В неожиданной для всех чернобыльской ситуации монтажники, тем не менее, сумели использовать свой опыт из мирного, на пример, двадцатилетней давности времени, когда строили Лaдыжинскую ГРЭС. Тогда, в 1978 г., они решились на невиданное — смонтировать и пустить в действие за один год пять энергоблоков по 300 мегаватт каждый — отрабатывался принципиально новый метод поточного строительства.
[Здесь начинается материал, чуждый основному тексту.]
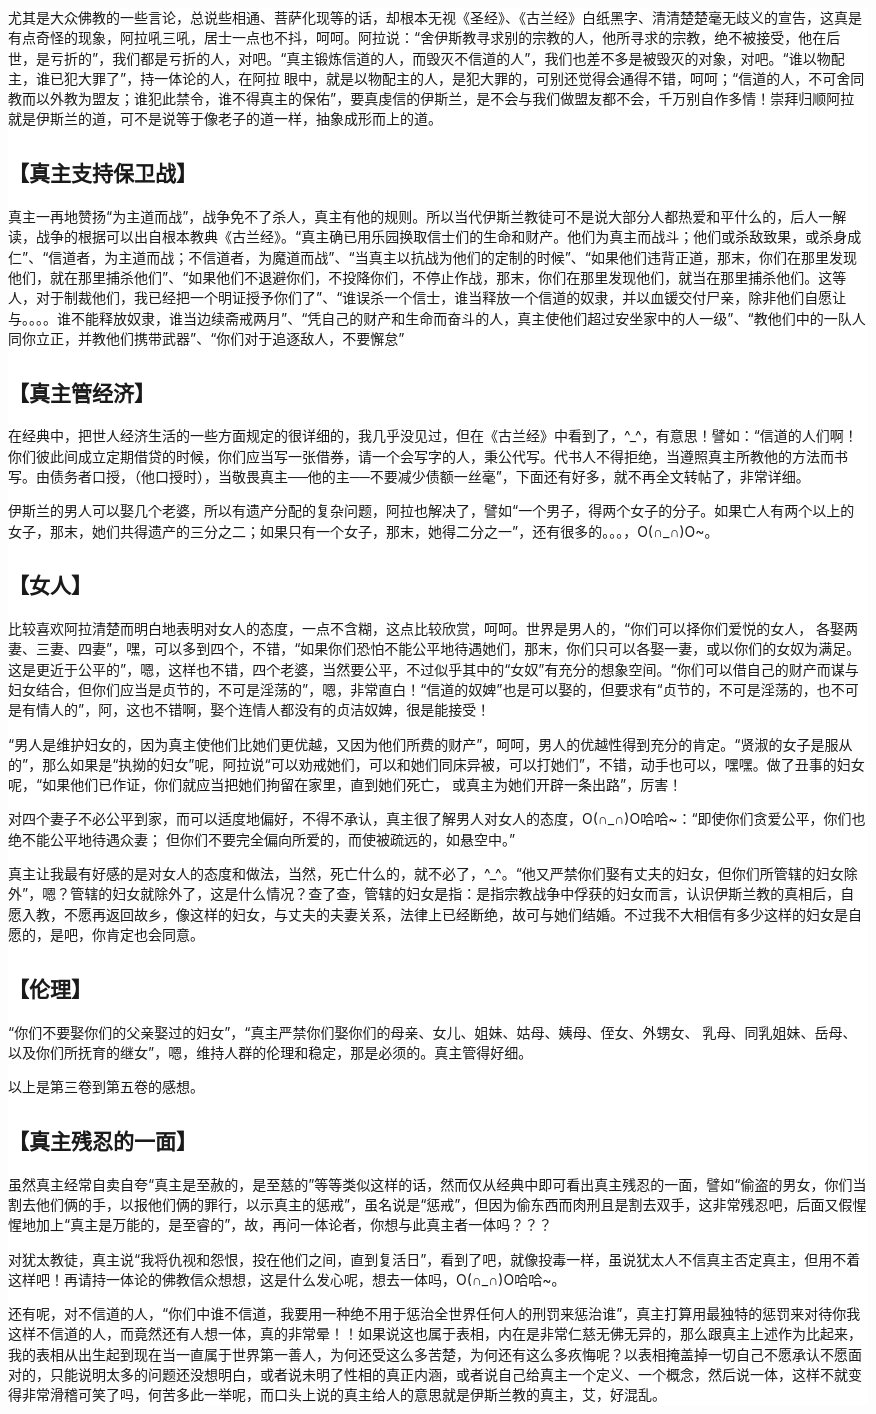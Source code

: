 尤其是大众佛教的一些言论，总说些相通、菩萨化现等的话，却根本无视《圣经》、《古兰经》白纸黑字、清清楚楚毫无歧义的宣告，这真是有点奇怪的现象，阿拉吼三吼，居士一点也不抖，呵呵。阿拉说：“舍伊斯教寻求别的宗教的人，他所寻求的宗教，绝不被接受，他在后世，是亏折的”，我们都是亏折的人，对吧。“真主锻炼信道的人，而毁灭不信道的人”，我们也差不多是被毁灭的对象，对吧。“谁以物配主，谁已犯大罪了”，持一体论的人，在阿拉 眼中，就是以物配主的人，是犯大罪的，可别还觉得会通得不错，呵呵；“信道的人，不可舍同教而以外教为盟友；谁犯此禁令，谁不得真主的保佑”，要真虔信的伊斯兰，是不会与我们做盟友都不会，千万别自作多情！崇拜归顺阿拉就是伊斯兰的道，可不是说等于像老子的道一样，抽象成形而上的道。

## 【真主支持保卫战】

真主一再地赞扬“为主道而战”，战争免不了杀人，真主有他的规则。所以当代伊斯兰教徒可不是说大部分人都热爱和平什么的，后人一解读，战争的根据可以出自根本教典《古兰经》。“真主确已用乐园换取信士们的生命和财产。他们为真主而战斗；他们或杀敌致果，或杀身成仁”、“信道者，为主道而战；不信道者，为魔道而战”、“当真主以抗战为他们的定制的时候”、“如果他们违背正道，那末，你们在那里发现他们，就在那里捕杀他们”、“如果他们不退避你们，不投降你们，不停止作战，那末，你们在那里发现他们，就当在那里捕杀他们。这等人，对于制裁他们，我已经把一个明证授予你们了”、“谁误杀一个信士，谁当释放一个信道的奴隶，并以血锾交付尸亲，除非他们自愿让与。。。。谁不能释放奴隶，谁当边续斋戒两月”、“凭自己的财产和生命而奋斗的人，真主使他们超过安坐家中的人一级”、“教他们中的一队人同你立正，并教他们携带武器”、“你们对于追逐敌人，不要懈怠”

## 【真主管经济】

在经典中，把世人经济生活的一些方面规定的很详细的，我几乎没见过，但在《古兰经》中看到了，^_^，有意思！譬如：“信道的人们啊！你们彼此间成立定期借贷的时候，你们应当写一张借券，请一个会写字的人，秉公代写。代书人不得拒绝，当遵照真主所教他的方法而书写。由债务者口授，（他口授时），当敬畏真主──他的主──不要减少债额一丝毫”，下面还有好多，就不再全文转帖了，非常详细。

伊斯兰的男人可以娶几个老婆，所以有遗产分配的复杂问题，阿拉也解决了，譬如“一个男子，得两个女子的分子。如果亡人有两个以上的女子，那末，她们共得遗产的三分之二；如果只有一个女子，那末，她得二分之一”，还有很多的。。。，O(∩_∩)O~。

## 【女人】

比较喜欢阿拉清楚而明白地表明对女人的态度，一点不含糊，这点比较欣赏，呵呵。世界是男人的，“你们可以择你们爱悦的女人， 各娶两妻、三妻、四妻”，嘿，可以多到四个，不错，“如果你们恐怕不能公平地待遇她们，那末，你们只可以各娶一妻，或以你们的女奴为满足。这是更近于公平的”，嗯，这样也不错，四个老婆，当然要公平，不过似乎其中的“女奴”有充分的想象空间。“你们可以借自己的财产而谋与妇女结合，但你们应当是贞节的，不可是淫荡的”，嗯，非常直白！“信道的奴婢”也是可以娶的，但要求有“贞节的，不可是淫荡的，也不可是有情人的”，阿，这也不错啊，娶个连情人都没有的贞洁奴婢，很是能接受！

“男人是维护妇女的，因为真主使他们比她们更优越，又因为他们所费的财产”，呵呵，男人的优越性得到充分的肯定。“贤淑的女子是服从的”，那么如果是“执拗的妇女”呢，阿拉说“可以劝戒她们，可以和她们同床异被，可以打她们”，不错，动手也可以，嘿嘿。做了丑事的妇女呢，“如果他们已作证，你们就应当把她们拘留在家里，直到她们死亡， 或真主为她们开辟一条出路”，厉害！

对四个妻子不必公平到家，而可以适度地偏好，不得不承认，真主很了解男人对女人的态度，O(∩_∩)O哈哈~：“即使你们贪爱公平，你们也绝不能公平地待遇众妻； 但你们不要完全偏向所爱的，而使被疏远的，如悬空中。”

真主让我最有好感的是对女人的态度和做法，当然，死亡什么的，就不必了，^_^。“他又严禁你们娶有丈夫的妇女，但你们所管辖的妇女除外”，嗯？管辖的妇女就除外了，这是什么情况？查了查，管辖的妇女是指：是指宗教战争中俘获的妇女而言，认识伊斯兰教的真相后，自愿入教，不愿再返回故乡，像这样的妇女，与丈夫的夫妻关系，法律上已经断绝，故可与她们结婚。不过我不大相信有多少这样的妇女是自愿的，是吧，你肯定也会同意。

## 【伦理】

“你们不要娶你们的父亲娶过的妇女”，“真主严禁你们娶你们的母亲、女儿、姐妹、姑母、姨母、侄女、外甥女、 乳母、同乳姐妹、岳母、以及你们所抚育的继女”，嗯，维持人群的伦理和稳定，那是必须的。真主管得好细。

以上是第三卷到第五卷的感想。


## 【真主残忍的一面】

虽然真主经常自卖自夸“真主是至赦的，是至慈的”等等类似这样的话，然而仅从经典中即可看出真主残忍的一面，譬如“偷盗的男女，你们当割去他们俩的手，以报他们俩的罪行，以示真主的惩戒”，虽名说是“惩戒”，但因为偷东西而肉刑且是割去双手，这非常残忍吧，后面又假惺惺地加上“真主是万能的，是至睿的”，故，再问一体论者，你想与此真主者一体吗？？？

对犹太教徒，真主说“我将仇视和怨恨，投在他们之间，直到复活日”，看到了吧，就像投毒一样，虽说犹太人不信真主否定真主，但用不着这样吧！再请持一体论的佛教信众想想，这是什么发心呢，想去一体吗，O(∩_∩)O哈哈~。

还有呢，对不信道的人，“你们中谁不信道，我要用一种绝不用于惩治全世界任何人的刑罚来惩治谁”，真主打算用最独特的惩罚来对待你我这样不信道的人，而竟然还有人想一体，真的非常晕！！如果说这也属于表相，内在是非常仁慈无佛无异的，那么跟真主上述作为比起来，我的表相从出生起到现在当一直属于世界第一善人，为何还受这么多苦楚，为何还有这么多疚悔呢？以表相掩盖掉一切自己不愿承认不愿面对的，只能说明太多的问题还没想明白，或者说未明了性相的真正内涵，或者说自己给真主一个定义、一个概念，然后说一体，这样不就变得非常滑稽可笑了吗，何苦多此一举呢，而口头上说的真主给人的意思就是伊斯兰教的真主，艾，好混乱。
Нужно было продумать и задействовать в одно целое хозяйственный, организационный и даже политический механизмы, потому что в реальность поточного метода сооружения ТЭС и АЭС в то время никто в нашей стране, да, возможно, и за рубежом не верил, — рассказывал главный инженер ЮТЭМа А.И. Заяц. — Можно было также увлечь идеей и подключить к этому делу также наше общесоюзное объединение ТЭМ. Впервые опробовался поток на Бурштынской ГРЭС, свое логическое совершенство получил на Запорожской АЭС благодаря таланту начальника стройки Р.Г. Хеноха и других строителей этой станции, заместителя министра Ф.В. Сапожникова. Потом туда зачастили иностранцы: знакомились с опытом. Но 5 энергоблоков за год — это почти фантастика. В Чернобыле ситуация была схожа с точки зрения ее непредсказуемости.
Использовали конкретный опыт монтажа крупномасштабного оборудования на ТЭС и АЭС, когда в пиковые периоды на стройплощадке собирали прежде и собирают теперь команды из многих подразделений одного треста. Это существенно ускоряет дело.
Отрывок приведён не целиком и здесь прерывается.